= Task objective =
In the records, each line holding "these" must be reported.

>>>

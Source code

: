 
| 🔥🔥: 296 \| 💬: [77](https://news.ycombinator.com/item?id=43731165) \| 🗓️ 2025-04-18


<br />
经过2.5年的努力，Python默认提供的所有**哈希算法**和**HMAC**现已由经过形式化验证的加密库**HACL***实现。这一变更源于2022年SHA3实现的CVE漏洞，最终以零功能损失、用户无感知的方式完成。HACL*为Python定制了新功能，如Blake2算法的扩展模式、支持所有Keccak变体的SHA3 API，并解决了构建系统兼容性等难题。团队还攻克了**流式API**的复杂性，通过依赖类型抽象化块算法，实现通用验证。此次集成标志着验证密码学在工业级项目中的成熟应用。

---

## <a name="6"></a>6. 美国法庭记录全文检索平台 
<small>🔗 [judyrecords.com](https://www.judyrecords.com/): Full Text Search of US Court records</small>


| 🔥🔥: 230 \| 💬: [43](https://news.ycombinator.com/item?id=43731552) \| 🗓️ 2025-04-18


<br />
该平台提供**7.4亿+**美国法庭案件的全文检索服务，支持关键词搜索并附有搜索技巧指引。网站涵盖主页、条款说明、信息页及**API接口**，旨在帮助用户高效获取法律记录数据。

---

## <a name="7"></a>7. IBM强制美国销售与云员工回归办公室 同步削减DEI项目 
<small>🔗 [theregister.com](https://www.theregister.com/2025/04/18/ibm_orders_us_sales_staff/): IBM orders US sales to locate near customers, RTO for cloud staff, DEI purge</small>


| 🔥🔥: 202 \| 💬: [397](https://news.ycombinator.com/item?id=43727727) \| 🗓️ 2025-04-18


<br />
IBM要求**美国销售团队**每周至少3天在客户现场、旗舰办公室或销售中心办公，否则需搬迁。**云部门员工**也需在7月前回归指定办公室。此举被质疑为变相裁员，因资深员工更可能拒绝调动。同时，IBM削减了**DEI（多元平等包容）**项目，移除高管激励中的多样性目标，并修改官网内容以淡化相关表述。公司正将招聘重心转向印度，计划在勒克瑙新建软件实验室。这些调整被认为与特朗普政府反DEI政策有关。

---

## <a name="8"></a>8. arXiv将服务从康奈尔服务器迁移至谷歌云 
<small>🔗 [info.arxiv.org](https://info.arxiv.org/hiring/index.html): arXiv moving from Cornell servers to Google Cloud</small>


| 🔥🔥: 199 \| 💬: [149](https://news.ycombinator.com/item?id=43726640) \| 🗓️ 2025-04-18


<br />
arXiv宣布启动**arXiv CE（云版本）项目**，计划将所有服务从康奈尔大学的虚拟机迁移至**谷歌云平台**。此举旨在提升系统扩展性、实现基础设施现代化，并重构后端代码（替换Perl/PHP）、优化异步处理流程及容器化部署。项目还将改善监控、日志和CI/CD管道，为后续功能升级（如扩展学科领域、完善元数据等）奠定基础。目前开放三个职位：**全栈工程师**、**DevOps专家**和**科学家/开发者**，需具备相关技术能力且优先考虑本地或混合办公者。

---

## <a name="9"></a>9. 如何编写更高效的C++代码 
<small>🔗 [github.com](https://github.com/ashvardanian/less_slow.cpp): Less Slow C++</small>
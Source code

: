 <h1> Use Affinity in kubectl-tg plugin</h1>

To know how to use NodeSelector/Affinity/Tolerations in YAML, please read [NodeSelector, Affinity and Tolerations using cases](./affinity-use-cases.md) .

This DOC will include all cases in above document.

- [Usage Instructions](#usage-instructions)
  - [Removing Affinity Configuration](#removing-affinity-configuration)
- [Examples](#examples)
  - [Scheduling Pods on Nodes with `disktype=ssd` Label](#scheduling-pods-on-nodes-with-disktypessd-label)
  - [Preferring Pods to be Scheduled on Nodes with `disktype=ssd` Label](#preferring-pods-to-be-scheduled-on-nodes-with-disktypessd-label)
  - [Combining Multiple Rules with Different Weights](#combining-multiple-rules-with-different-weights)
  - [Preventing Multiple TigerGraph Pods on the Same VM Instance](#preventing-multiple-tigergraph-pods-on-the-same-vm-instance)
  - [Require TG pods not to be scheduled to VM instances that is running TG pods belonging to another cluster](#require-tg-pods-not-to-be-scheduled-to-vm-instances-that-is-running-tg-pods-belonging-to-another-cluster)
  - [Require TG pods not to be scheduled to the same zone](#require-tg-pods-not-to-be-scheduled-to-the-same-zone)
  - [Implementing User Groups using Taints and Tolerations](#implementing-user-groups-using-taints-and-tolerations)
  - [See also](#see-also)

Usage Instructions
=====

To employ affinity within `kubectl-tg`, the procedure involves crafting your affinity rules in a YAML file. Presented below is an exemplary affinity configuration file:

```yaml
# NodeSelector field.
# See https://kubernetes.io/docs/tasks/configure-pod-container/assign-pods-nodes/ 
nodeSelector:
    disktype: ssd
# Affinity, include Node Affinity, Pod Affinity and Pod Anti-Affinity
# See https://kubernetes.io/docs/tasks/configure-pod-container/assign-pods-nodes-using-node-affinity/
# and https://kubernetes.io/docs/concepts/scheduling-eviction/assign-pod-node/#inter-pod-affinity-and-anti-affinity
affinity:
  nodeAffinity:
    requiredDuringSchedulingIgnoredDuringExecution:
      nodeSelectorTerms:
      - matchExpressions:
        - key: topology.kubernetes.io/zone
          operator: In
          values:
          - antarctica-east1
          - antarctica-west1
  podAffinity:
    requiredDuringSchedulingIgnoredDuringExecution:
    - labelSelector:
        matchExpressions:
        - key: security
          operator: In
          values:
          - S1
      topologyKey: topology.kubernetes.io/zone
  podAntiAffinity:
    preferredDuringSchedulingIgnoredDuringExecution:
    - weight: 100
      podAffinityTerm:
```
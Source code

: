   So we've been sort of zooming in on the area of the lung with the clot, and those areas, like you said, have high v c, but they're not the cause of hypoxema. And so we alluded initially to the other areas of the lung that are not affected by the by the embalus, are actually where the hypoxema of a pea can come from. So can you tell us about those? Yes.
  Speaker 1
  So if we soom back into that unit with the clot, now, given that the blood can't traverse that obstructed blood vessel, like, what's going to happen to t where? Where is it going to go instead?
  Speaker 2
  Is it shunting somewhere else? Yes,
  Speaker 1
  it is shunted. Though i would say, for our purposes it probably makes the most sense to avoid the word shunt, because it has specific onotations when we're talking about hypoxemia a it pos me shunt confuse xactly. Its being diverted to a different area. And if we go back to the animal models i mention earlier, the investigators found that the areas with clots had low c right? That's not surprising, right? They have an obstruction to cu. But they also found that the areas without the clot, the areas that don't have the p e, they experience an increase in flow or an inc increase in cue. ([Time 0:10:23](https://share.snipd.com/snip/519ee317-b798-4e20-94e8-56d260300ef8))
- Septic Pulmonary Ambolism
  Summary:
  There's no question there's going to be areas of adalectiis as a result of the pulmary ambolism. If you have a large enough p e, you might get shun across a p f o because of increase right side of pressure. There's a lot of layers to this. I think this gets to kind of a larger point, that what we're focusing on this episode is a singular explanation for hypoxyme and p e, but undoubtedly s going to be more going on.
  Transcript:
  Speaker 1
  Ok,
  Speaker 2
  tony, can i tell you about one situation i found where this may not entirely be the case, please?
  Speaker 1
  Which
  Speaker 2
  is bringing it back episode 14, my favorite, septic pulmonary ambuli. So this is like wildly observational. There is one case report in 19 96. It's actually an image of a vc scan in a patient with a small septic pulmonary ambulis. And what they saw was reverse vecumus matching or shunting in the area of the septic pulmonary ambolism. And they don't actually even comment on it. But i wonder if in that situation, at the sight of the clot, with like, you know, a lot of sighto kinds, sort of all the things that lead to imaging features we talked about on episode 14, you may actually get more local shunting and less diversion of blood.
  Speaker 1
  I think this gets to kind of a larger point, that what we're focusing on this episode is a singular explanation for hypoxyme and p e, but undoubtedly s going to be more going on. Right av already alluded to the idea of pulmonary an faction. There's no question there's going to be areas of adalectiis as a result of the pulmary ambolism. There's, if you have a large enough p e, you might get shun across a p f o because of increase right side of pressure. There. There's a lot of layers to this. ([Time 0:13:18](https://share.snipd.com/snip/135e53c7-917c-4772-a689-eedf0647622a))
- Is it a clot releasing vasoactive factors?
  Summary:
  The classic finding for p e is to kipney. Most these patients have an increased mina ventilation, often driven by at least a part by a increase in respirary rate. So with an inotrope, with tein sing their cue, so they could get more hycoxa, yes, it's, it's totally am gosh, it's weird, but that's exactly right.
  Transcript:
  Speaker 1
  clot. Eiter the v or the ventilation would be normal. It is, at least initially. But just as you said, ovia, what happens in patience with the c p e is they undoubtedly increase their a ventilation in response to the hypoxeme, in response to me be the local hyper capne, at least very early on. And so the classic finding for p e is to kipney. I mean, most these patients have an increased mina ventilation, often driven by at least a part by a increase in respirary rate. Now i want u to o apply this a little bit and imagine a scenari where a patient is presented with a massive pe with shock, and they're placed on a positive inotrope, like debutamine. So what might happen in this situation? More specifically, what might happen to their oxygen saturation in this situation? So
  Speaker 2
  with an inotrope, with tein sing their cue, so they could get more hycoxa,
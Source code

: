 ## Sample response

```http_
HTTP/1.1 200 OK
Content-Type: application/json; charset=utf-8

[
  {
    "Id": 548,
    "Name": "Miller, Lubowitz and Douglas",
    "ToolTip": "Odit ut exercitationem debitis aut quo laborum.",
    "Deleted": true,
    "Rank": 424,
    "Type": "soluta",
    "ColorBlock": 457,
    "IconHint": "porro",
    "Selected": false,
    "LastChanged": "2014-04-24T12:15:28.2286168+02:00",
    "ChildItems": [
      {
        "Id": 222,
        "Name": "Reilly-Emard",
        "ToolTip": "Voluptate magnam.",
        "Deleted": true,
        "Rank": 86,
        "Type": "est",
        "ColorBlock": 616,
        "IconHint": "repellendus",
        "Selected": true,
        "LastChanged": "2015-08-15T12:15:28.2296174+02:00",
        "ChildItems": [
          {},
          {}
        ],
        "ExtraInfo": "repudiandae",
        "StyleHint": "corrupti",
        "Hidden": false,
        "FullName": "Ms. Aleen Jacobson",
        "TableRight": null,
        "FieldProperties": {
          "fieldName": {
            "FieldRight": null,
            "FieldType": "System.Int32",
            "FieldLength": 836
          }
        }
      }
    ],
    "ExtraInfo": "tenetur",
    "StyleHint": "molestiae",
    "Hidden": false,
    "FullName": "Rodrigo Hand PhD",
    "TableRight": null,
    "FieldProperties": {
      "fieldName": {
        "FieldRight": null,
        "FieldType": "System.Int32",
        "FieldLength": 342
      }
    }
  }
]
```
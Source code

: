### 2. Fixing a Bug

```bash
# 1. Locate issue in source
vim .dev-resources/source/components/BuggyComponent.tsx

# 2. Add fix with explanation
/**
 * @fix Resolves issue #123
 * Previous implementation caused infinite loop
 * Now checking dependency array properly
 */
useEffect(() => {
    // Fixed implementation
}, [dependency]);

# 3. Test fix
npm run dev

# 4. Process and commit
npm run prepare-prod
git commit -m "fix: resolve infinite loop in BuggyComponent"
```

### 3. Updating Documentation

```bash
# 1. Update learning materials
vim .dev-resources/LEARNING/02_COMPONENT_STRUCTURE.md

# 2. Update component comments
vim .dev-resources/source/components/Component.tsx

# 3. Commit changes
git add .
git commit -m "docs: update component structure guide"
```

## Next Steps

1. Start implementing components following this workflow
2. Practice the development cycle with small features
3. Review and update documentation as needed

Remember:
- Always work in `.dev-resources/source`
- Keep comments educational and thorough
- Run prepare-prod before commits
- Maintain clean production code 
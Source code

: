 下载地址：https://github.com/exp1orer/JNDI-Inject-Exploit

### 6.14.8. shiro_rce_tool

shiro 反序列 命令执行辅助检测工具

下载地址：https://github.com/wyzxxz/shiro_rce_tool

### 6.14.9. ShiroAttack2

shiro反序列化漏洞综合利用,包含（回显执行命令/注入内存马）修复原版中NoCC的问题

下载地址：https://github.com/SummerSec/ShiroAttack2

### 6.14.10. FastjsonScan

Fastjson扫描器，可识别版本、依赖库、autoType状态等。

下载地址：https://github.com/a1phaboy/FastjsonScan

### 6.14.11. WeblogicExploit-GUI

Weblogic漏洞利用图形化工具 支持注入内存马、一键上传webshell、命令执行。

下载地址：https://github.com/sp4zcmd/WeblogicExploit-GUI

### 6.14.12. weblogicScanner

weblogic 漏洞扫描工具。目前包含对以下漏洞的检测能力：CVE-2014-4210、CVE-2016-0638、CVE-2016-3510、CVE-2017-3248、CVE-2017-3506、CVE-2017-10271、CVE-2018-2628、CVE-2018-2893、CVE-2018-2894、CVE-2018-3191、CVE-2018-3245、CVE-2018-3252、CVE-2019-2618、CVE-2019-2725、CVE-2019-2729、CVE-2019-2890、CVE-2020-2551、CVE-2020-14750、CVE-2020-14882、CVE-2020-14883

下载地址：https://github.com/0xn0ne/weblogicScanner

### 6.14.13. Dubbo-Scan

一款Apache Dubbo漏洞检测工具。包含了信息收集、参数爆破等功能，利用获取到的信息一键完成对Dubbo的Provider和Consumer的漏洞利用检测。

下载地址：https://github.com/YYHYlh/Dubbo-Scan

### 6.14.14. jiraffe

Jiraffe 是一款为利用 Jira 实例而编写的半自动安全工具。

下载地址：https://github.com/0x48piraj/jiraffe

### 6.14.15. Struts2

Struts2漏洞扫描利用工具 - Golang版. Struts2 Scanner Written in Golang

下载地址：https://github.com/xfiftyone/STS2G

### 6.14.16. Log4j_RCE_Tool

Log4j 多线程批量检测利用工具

<<<

= Written solution =
  The classic finding for p e is to kipney. Most these patients have an increased mina ventilation, often driven by at least a part by a increase in respirary rate. So with an inotrope, with tein sing their cue, so they could get more hycoxa, yes, it's, it's totally am gosh, it's weird, but that's exactly right.
  clot. Eiter the v or the ventilation would be normal. It is, at least initially. But just as you said, ovia, what happens in patience with the c p e is they undoubtedly increase their a ventilation in response to the hypoxeme, in response to me be the local hyper capne, at least very early on. And so the classic finding for p e is to kipney. I mean, most these patients have an increased mina ventilation, often driven by at least a part by a increase in respirary rate. Now i want u to o apply this a little bit and imagine a scenari where a patient is presented with a massive pe with shock, and they're placed on a positive inotrope, like debutamine. So what might happen in this situation? More specifically, what might happen to their oxygen saturation in this situation? So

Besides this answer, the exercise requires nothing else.